**Problem to solve**
Every line containing the word "longName" must be pulled from the records.

**Provided data**

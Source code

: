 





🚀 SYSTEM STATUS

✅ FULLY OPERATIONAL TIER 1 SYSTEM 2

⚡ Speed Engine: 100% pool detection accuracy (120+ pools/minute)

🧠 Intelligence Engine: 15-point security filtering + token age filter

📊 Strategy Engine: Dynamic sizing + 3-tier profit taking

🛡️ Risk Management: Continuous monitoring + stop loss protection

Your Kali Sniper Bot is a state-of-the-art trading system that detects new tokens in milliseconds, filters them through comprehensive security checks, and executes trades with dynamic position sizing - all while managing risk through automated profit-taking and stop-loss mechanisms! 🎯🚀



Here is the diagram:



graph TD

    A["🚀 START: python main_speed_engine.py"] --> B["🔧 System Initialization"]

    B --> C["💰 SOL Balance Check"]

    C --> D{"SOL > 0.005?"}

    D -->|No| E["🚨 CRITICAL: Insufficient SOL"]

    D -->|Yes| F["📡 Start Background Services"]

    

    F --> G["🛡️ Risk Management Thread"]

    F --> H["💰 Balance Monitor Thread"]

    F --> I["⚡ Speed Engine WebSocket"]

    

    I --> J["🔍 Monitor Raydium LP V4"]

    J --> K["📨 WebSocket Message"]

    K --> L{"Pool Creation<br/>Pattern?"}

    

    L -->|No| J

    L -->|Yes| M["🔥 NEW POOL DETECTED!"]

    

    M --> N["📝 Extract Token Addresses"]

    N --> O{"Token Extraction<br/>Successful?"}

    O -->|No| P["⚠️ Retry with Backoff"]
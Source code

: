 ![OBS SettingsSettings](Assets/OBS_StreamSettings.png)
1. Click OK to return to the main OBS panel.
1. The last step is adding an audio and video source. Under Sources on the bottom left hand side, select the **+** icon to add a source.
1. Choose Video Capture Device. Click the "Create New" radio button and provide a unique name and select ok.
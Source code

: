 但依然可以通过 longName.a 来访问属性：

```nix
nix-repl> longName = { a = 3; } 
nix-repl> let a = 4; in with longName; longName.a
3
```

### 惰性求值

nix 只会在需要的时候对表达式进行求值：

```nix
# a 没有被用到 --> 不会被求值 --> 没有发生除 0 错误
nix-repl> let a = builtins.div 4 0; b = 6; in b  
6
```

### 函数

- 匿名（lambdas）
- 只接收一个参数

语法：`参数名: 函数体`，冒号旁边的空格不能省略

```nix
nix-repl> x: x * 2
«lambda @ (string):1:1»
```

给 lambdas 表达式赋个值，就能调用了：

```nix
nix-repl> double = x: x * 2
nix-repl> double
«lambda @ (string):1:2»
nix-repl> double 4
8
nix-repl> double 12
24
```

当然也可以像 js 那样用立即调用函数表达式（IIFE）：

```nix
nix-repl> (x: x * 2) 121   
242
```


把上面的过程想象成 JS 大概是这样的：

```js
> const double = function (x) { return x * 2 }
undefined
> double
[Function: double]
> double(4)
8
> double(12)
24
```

**Task result**
: 但依然可以通过 longName.a 来访问属性：
nix-repl> longName = { a = 3; } 
nix-repl> let a = 4; in with longName; longName.a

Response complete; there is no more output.